* **Requirement**: With the pictures left aside, write out the entries that follow exactly.

Document images with source code
::::::::
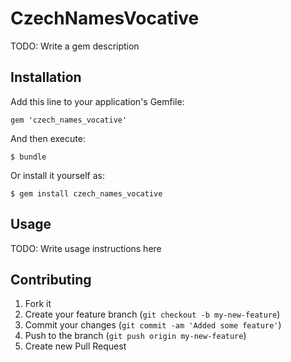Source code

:# CzechNamesVocative

TODO: Write a gem description

## Installation

Add this line to your application's Gemfile:

    gem 'czech_names_vocative'

And then execute:

    $ bundle

Or install it yourself as:

    $ gem install czech_names_vocative

## Usage

TODO: Write usage instructions here

## Contributing

1. Fork it
2. Create your feature branch (`git checkout -b my-new-feature`)
3. Commit your changes (`git commit -am 'Added some feature'`)
4. Push to the branch (`git push origin my-new-feature`)
5. Create new Pull Request
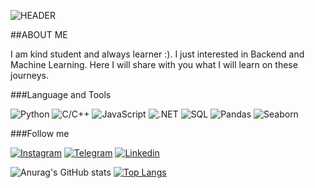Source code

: ![HEADER](https://github.com/nurbolatkz/nurbolatkz/blob/main/static/working.gif) 


##ABOUT ME

I am kind student and always learner :). I just interested in Backend and Machine Learning. Here I will share with you what I will learn on these journeys.


###Language and Tools

![Python](https://img.shields.io/badge/-Python-060606?style=for-the-badge&logo=python&logoColor=1C6CF1)
![C/C++](https://img.shields.io/badge/-C/C++-060606?style=for-the-badge&logo=C%2b%2b%&logoColor=FFFFFF)
![JavaScript](https://img.shields.io/badge/-JavaScript-060606?style=for-the-badge&logo=JavaScript&logoColor=EAF212)
![.NET](https://img.shields.io/badge/-.NET;-060606?style=for-the-badge&logo=net;&logoColor=880E90)
![SQL](https://img.shields.io/badge/-SQL-060606?style=for-the-badge&logo=mysql&logoColor=9E9393)
![Pandas](https://img.shields.io/badge/-Pandas-060606?style=for-the-badge&logo=Pandas&logoColor=2B7AF0)
![Seaborn](https://img.shields.io/badge/-Seaborn-060606?style=for-the-badge&logo=Seaborn&logoColor=530EE0)




#&#35;&#35;Follow me


[![Instagram](https://img.shields.io/badge/-Instagram-060606?style=for-the-badge&logo=Instagram&logoColor=CC0880)](https://www.instagram.com/d__nurbolat/)
[![Telegram](https://img.shields.io/badge/-Telegram-060606?style=for-the-badge&logo=Telegram&logoColor=FFFFFF)](https://t.me/Dnsboss)
[![Linkedin](https://img.shields.io/badge/-Linkedin-060606?style=for-the-badge&logo=Linkedin&logoColor=1C6CF1)](www.linkedin.com/in/nurbolat-duisenbek-169CBE)


![Anurag's GitHub stats](https://github-readme-stats.vercel.app/api?username=nurbolatkz&show_icons=true&theme=dark)
[![Top Langs](https://github-readme-stats.vercel.app/api/top-langs/?username=nurbolatkz&layout=compact)](https://github.com/anuraghazra/github-readme-stats)
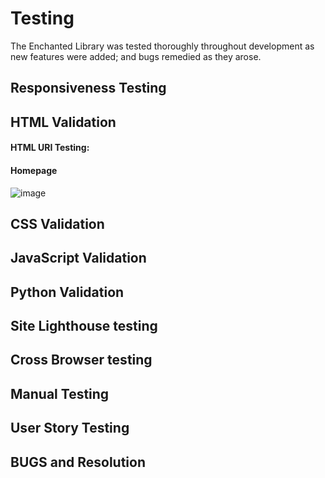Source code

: # Testing

The Enchanted Library was tested thoroughly throughout development as new features were added; and bugs remedied as they arose.

## Responsiveness Testing
## HTML Validation 
#### HTML URI Testing:
 #### Homepage 
![image](https://github.com/user-attachments/assets/54f71d74-4b24-47be-960c-3545f133ffbb)


## CSS Validation 
## JavaScript Validation 
## Python Validation 
## Site Lighthouse testing
## Cross Browser testing 
## Manual Testing 
## User Story Testing
## BUGS and Resolution 
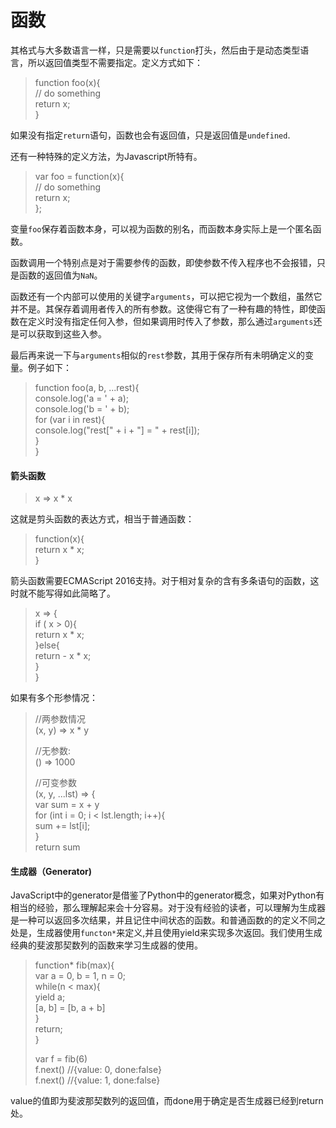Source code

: # 函数


其格式与大多数语言一样，只是需要以`function`打头，然后由于是动态类型语言，所以返回值类型不需要指定。定义方式如下：

> function foo\(x\){  
>     // do something  
>     return x;  
> }

如果没有指定`return`语句，函数也会有返回值，只是返回值是`undefined`.

还有一种特殊的定义方法，为Javascript所特有。

> var foo = function\(x\){  
>     // do something  
>     return x;  
> };

变量`foo`保存着函数本身，可以视为函数的别名，而函数本身实际上是一个匿名函数。

函数调用一个特别点是对于需要参传的函数，即使参数不传入程序也不会报错，只是函数的返回值为`NaN`。

函数还有一个内部可以使用的关键字`arguments`，可以把它视为一个数组，虽然它并不是。其保存着调用者传入的所有参数。这使得它有了一种有趣的特性，即使函数在定义时没有指定任何入参，但如果调用时传入了参数，那么通过`arguments`还是可以获取到这些入参。

最后再来说一下与`arguments`相似的`rest`参数，其用于保存所有未明确定义的变量。例子如下：

> function foo\(a, b, ...rest\){  
>     console.log\('a = ' + a\);  
>     console.log\('b = ' + b\);  
>     for \(var i in rest\){  
>         console.log\("rest\[" + i + "\] = " + rest\[i\]\);  
>     }  
> }

#### 箭头函数

> x =&gt; x \* x

这就是剪头函数的表达方式，相当于普通函数：

> function\(x\){  
>     return x \* x;  
> }

箭头函数需要ECMAScript 2016支持。对于相对复杂的含有多条语句的函数，这时就不能写得如此简略了。

> x =&gt; {  
>     if \( x &gt; 0\){  
>         return x \* x;  
>     }else{  
>         return - x \* x;  
>     }  
> }

如果有多个形参情况：

> //两参数情况  
> \(x, y\) =&gt; x \* y
>
> //无参数:  
> \(\) =&gt; 1000
>
> //可变参数  
> \(x, y, ...lst\) =&gt; {  
>     var sum = x + y  
>     for \(int i = 0; i &lt; lst.length; i++\){  
>         sum += lst\[i\];  
>     }  
>     return sum

#### 生成器（Generator\)

JavaScript中的generator是借鉴了Python中的generator概念，如果对Python有相当的经验，那么理解起来会十分容易。对于没有经验的读者，可以理解为生成器是一种可以返回多次结果，并且记住中间状态的函数。和普通函数的的定义不同之处是，生成器使用`functon*`来定义,并且使用yield来实现多次返回。我们使用生成经典的斐波那契数列的函数来学习生成器的使用。

> function\* fib\(max\){  
>     var a = 0, b = 1, n = 0;  
>     while\(n &lt; max\){  
>          yield a;  
>          \[a, b\] = \[b, a + b\]  
>     }  
>     return;  
> }
>
> var f = fib\(6\)  
> f.next\(\)     //{value: 0, done:false}  
> f.next\(\)     //{value: 1, done:false}

value的值即为斐波那契数列的返回值，而done用于确定是否生成器已经到return处。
::::::::
* **Task answer**:
Source code

:# CzechNamesVocative

TODO: Write a gem description

## Installation

Add this line to your application's Gemfile:

    gem 'czech_names_vocative'

And then execute:

    $ bundle

Or install it yourself as:

    $ gem install czech_names_vocative

## Usage

TODO: Write usage instructions here

## Contributing

1. Fork it
2. Create your feature branch (`git checkout -b my-new-feature`)
3. Commit your changes (`git commit -am 'Added some feature'`)
4. Push to the branch (`git push origin my-new-feature`)
5. Create new Pull Request
Source code

: ![HEADER](https://github.com/nurbolatkz/nurbolatkz/blob/main/static/working.gif) 


##ABOUT ME

I am kind student and always learner :). I just interested in Backend and Machine Learning. Here I will share with you what I will learn on these journeys.


###Language and Tools

![Python](https://img.shields.io/badge/-Python-060606?style=for-the-badge&logo=python&logoColor=1C6CF1)
![C/C++](https://img.shields.io/badge/-C/C++-060606?style=for-the-badge&logo=C%2b%2b%&logoColor=FFFFFF)
![JavaScript](https://img.shields.io/badge/-JavaScript-060606?style=for-the-badge&logo=JavaScript&logoColor=EAF212)
![.NET](https://img.shields.io/badge/-.NET;-060606?style=for-the-badge&logo=net;&logoColor=880E90)
![SQL](https://img.shields.io/badge/-SQL-060606?style=for-the-badge&logo=mysql&logoColor=9E9393)
![Pandas](https://img.shields.io/badge/-Pandas-060606?style=for-the-badge&logo=Pandas&logoColor=2B7AF0)
![Seaborn](https://img.shields.io/badge/-Seaborn-060606?style=for-the-badge&logo=Seaborn&logoColor=530EE0)




#&#35;&#35;Follow me


[![Instagram](https://img.shields.io/badge/-Instagram-060606?style=for-the-badge&logo=Instagram&logoColor=CC0880)](https://www.instagram.com/d__nurbolat/)
[![Telegram](https://img.shields.io/badge/-Telegram-060606?style=for-the-badge&logo=Telegram&logoColor=FFFFFF)](https://t.me/Dnsboss)
[![Linkedin](https://img.shields.io/badge/-Linkedin-060606?style=for-the-badge&logo=Linkedin&logoColor=1C6CF1)](www.linkedin.com/in/nurbolat-duisenbek-169CBE)


![Anurag's GitHub stats](https://github-readme-stats.vercel.app/api?username=nurbolatkz&show_icons=true&theme=dark)
[![Top Langs](https://github-readme-stats.vercel.app/api/top-langs/?username=nurbolatkz&layout=compact)](https://github.com/anuraghazra/github-readme-stats)
Source code

: # Testing

The Enchanted Library was tested thoroughly throughout development as new features were added; and bugs remedied as they arose.

## Responsiveness Testing
## HTML Validation 
#### HTML URI Testing:
 #### Homepage 
![image](https://github.com/user-attachments/assets/54f71d74-4b24-47be-960c-3545f133ffbb)


## CSS Validation 
## JavaScript Validation 
## Python Validation 
## Site Lighthouse testing
## Cross Browser testing 
## Manual Testing 
## User Story Testing
## BUGS and Resolution 
Source code

: # 函数


其格式与大多数语言一样，只是需要以`function`打头，然后由于是动态类型语言，所以返回值类型不需要指定。定义方式如下：

> function foo\(x\){  
>     // do something  
>     return x;  
> }

如果没有指定`return`语句，函数也会有返回值，只是返回值是`undefined`.

还有一种特殊的定义方法，为Javascript所特有。

> var foo = function\(x\){  
>     // do something  
>     return x;  
> };

变量`foo`保存着函数本身，可以视为函数的别名，而函数本身实际上是一个匿名函数。

函数调用一个特别点是对于需要参传的函数，即使参数不传入程序也不会报错，只是函数的返回值为`NaN`。

函数还有一个内部可以使用的关键字`arguments`，可以把它视为一个数组，虽然它并不是。其保存着调用者传入的所有参数。这使得它有了一种有趣的特性，即使函数在定义时没有指定任何入参，但如果调用时传入了参数，那么通过`arguments`还是可以获取到这些入参。

最后再来说一下与`arguments`相似的`rest`参数，其用于保存所有未明确定义的变量。例子如下：

> function foo\(a, b, ...rest\){  
>     console.log\('a = ' + a\);  
>     console.log\('b = ' + b\);  
>     for \(var i in rest\){  
>         console.log\("rest\[" + i + "\] = " + rest\[i\]\);  
>     }  
> }

#### 箭头函数

> x =&gt; x \* x

这就是剪头函数的表达方式，相当于普通函数：

> function\(x\){  
>     return x \* x;  
> }

箭头函数需要ECMAScript 2016支持。对于相对复杂的含有多条语句的函数，这时就不能写得如此简略了。

> x =&gt; {  
>     if \( x &gt; 0\){  
>         return x \* x;  
>     }else{  
>         return - x \* x;  
>     }  
> }

如果有多个形参情况：

> //两参数情况  
> \(x, y\) =&gt; x \* y
>
> //无参数:  
> \(\) =&gt; 1000
>
> //可变参数  
> \(x, y, ...lst\) =&gt; {  
>     var sum = x + y  
>     for \(int i = 0; i &lt; lst.length; i++\){  
>         sum += lst\[i\];  
>     }  
>     return sum

#### 生成器（Generator\)

JavaScript中的generator是借鉴了Python中的generator概念，如果对Python有相当的经验，那么理解起来会十分容易。对于没有经验的读者，可以理解为生成器是一种可以返回多次结果，并且记住中间状态的函数。和普通函数的的定义不同之处是，生成器使用`functon*`来定义,并且使用yield来实现多次返回。我们使用生成经典的斐波那契数列的函数来学习生成器的使用。

> function\* fib\(max\){  
>     var a = 0, b = 1, n = 0;  
>     while\(n &lt; max\){  
>          yield a;  
>          \[a, b\] = \[b, a + b\]  
>     }  
>     return;  
> }
>
> var f = fib\(6\)  
> f.next\(\)     //{value: 0, done:false}  
> f.next\(\)     //{value: 1, done:false}

value的值即为斐波那契数列的返回值，而done用于确定是否生成器已经到return处。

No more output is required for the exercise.